Pictures in the records below must be left out. Return exactly the lines from the line with "THC = tetrahydrocannabinol;" to the line with "múltiples objetos a", both included.

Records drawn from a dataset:
★ ★ ★ ★ ★ ★ ★

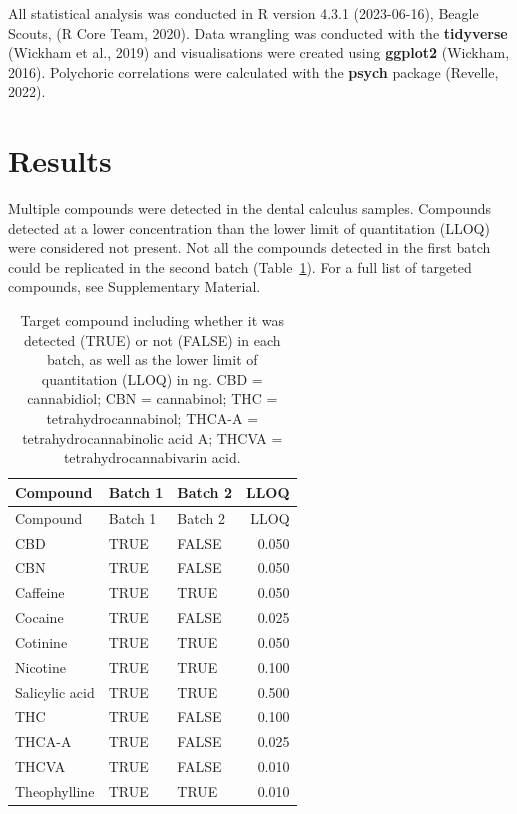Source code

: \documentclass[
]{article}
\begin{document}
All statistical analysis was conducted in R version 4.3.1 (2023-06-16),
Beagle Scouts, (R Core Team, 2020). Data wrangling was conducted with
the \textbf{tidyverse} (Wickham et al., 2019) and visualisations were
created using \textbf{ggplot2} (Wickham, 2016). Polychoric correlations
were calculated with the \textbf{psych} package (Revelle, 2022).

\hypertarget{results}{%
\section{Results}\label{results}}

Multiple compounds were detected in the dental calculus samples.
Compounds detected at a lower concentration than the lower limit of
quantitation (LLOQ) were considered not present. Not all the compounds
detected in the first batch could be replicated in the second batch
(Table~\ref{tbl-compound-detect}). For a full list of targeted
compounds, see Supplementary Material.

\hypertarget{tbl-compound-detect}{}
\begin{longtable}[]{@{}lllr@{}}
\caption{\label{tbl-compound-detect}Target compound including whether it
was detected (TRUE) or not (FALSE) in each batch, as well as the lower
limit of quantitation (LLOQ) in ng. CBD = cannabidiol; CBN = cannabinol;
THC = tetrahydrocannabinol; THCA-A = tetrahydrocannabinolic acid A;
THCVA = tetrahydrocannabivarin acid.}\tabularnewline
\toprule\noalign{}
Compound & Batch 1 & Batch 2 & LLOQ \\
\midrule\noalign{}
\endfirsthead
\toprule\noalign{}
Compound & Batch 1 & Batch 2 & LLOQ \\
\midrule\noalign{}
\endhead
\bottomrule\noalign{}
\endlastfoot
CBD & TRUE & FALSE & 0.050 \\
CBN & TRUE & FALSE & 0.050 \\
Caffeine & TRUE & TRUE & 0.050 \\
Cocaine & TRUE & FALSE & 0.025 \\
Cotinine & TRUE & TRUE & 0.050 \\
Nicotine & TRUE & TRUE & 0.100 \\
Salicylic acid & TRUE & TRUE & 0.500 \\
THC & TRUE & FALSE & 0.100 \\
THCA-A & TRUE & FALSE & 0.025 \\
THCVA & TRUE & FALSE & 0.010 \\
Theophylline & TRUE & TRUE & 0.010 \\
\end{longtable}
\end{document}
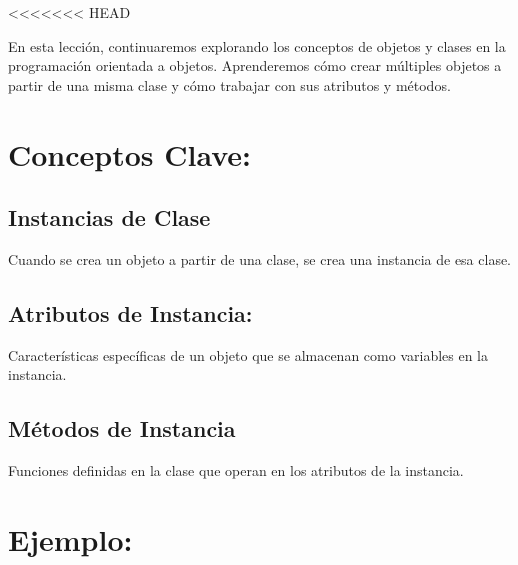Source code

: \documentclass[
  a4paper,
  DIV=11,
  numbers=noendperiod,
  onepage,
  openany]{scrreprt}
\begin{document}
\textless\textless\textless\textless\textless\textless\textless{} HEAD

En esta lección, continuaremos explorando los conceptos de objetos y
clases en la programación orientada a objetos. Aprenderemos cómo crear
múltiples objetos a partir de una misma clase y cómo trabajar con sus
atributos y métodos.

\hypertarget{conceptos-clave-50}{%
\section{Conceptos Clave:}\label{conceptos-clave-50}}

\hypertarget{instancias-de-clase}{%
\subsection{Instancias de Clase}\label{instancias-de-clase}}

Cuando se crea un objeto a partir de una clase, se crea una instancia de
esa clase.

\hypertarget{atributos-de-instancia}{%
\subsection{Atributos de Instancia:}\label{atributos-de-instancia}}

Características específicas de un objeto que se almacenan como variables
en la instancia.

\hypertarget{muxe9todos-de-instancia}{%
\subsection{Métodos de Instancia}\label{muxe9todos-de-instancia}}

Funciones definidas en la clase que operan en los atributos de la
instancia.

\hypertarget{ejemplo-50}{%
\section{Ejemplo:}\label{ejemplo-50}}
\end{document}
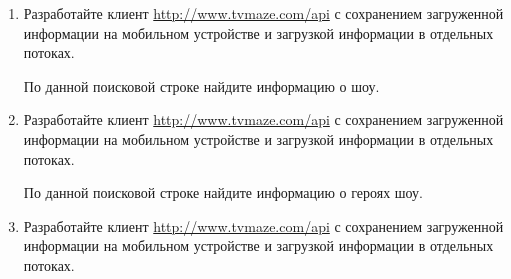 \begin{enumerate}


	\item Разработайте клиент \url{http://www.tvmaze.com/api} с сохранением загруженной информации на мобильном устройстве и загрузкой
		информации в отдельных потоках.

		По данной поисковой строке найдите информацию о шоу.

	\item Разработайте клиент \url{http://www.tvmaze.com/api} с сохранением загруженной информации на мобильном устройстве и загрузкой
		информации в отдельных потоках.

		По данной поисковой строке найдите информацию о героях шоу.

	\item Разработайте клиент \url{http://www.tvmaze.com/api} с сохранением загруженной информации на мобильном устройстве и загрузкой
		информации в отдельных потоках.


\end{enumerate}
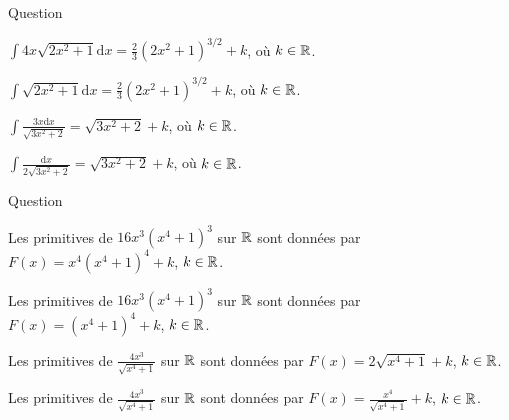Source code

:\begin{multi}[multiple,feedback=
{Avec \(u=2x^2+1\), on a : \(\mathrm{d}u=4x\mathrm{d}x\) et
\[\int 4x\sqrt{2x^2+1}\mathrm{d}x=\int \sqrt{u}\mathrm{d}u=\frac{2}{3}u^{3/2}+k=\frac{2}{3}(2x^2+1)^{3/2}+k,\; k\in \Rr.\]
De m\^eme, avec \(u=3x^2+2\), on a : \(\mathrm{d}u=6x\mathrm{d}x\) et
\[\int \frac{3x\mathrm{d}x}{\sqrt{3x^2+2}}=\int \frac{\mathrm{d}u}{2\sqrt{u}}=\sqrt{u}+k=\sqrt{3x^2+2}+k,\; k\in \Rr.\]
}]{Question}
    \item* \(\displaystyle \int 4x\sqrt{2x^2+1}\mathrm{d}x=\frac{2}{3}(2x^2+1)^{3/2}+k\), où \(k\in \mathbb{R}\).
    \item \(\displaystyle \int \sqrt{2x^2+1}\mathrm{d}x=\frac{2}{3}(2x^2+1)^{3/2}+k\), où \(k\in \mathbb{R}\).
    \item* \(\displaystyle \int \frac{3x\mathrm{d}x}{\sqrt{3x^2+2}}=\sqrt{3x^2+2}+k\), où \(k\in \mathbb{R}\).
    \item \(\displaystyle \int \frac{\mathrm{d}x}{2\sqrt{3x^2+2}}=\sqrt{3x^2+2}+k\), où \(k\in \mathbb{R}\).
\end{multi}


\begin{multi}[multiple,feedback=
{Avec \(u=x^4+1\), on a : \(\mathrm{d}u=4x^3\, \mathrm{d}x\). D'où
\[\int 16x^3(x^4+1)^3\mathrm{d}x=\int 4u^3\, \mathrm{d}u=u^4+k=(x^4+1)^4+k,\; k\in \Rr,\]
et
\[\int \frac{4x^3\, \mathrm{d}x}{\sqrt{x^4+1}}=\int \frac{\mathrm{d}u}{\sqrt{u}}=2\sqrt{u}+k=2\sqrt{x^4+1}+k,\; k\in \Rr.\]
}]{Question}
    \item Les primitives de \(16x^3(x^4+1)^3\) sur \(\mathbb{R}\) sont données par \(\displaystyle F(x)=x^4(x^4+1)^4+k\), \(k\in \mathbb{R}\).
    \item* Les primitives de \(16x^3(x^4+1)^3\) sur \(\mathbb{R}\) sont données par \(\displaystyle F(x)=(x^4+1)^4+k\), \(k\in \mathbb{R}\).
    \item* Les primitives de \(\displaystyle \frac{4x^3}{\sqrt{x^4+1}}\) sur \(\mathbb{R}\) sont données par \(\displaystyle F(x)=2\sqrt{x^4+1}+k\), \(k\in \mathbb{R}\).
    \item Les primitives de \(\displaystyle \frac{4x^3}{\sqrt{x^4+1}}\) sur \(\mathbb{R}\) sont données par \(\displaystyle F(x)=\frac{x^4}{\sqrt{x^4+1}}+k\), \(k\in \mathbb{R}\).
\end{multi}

★ ★ ★ ★ ★ ★ ★

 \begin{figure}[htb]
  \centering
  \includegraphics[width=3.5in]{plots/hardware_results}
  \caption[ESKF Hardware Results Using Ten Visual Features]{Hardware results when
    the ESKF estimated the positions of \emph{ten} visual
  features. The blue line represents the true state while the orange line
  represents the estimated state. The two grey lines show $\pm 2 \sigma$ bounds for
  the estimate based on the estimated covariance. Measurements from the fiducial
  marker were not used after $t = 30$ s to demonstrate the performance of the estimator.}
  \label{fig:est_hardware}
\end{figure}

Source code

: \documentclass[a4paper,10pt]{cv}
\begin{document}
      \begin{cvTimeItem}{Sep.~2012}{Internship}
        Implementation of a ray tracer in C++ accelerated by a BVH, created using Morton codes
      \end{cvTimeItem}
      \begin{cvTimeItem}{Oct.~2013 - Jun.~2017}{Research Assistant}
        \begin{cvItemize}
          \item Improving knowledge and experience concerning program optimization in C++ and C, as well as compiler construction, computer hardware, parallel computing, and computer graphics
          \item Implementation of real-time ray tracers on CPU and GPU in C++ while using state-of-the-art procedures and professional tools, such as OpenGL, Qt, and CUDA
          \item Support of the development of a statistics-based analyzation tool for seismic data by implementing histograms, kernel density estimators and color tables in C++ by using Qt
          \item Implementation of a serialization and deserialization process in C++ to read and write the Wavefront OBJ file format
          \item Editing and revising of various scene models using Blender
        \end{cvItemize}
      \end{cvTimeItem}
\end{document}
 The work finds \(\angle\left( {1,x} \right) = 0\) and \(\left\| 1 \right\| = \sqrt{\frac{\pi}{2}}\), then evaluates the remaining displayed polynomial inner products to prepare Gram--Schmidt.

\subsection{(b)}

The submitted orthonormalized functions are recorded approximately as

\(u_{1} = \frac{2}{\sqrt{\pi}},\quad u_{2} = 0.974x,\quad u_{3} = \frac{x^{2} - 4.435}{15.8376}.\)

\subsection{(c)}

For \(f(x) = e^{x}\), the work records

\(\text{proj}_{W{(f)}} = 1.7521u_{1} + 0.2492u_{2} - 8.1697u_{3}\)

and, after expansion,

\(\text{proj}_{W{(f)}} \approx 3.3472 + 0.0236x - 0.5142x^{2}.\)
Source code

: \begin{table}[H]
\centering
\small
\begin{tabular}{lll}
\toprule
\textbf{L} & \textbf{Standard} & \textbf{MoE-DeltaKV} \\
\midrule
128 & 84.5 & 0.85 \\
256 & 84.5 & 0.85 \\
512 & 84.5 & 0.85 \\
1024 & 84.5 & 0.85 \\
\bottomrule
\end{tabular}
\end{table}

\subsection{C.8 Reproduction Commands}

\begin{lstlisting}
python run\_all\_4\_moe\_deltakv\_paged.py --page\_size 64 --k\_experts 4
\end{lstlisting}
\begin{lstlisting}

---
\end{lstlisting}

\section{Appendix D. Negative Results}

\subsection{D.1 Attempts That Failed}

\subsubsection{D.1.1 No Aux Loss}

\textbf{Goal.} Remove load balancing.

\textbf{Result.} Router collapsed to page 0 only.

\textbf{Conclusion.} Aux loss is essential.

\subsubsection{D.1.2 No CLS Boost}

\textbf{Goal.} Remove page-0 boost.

★ ★ ★ ★ ★ ★ ★

**Solution for this exercise**
THC = tetrahydrocannabinol; THCA-A = tetrahydrocannabinolic acid A;
THCVA = tetrahydrocannabivarin acid.}\tabularnewline
\toprule\noalign{}
Compound & Batch 1 & Batch 2 & LLOQ \\
\midrule\noalign{}
\endfirsthead
\toprule\noalign{}
Compound & Batch 1 & Batch 2 & LLOQ \\
\midrule\noalign{}
\endhead
\bottomrule\noalign{}
\endlastfoot
CBD & TRUE & FALSE & 0.050 \\
CBN & TRUE & FALSE & 0.050 \\
Caffeine & TRUE & TRUE & 0.050 \\
Cocaine & TRUE & FALSE & 0.025 \\
Cotinine & TRUE & TRUE & 0.050 \\
Nicotine & TRUE & TRUE & 0.100 \\
Salicylic acid & TRUE & TRUE & 0.500 \\
THC & TRUE & FALSE & 0.100 \\
THCA-A & TRUE & FALSE & 0.025 \\
THCVA & TRUE & FALSE & 0.010 \\
Theophylline & TRUE & TRUE & 0.010 \\
\end{longtable}
\end{document}
Source code

: \documentclass[
  a4paper,
  DIV=11,
  numbers=noendperiod,
  onepage,
  openany]{scrreprt}
\begin{document}
\textless\textless\textless\textless\textless\textless\textless{} HEAD

En esta lección, continuaremos explorando los conceptos de objetos y
clases en la programación orientada a objetos. Aprenderemos cómo crear
múltiples objetos a partir de una misma clase y cómo trabajar con sus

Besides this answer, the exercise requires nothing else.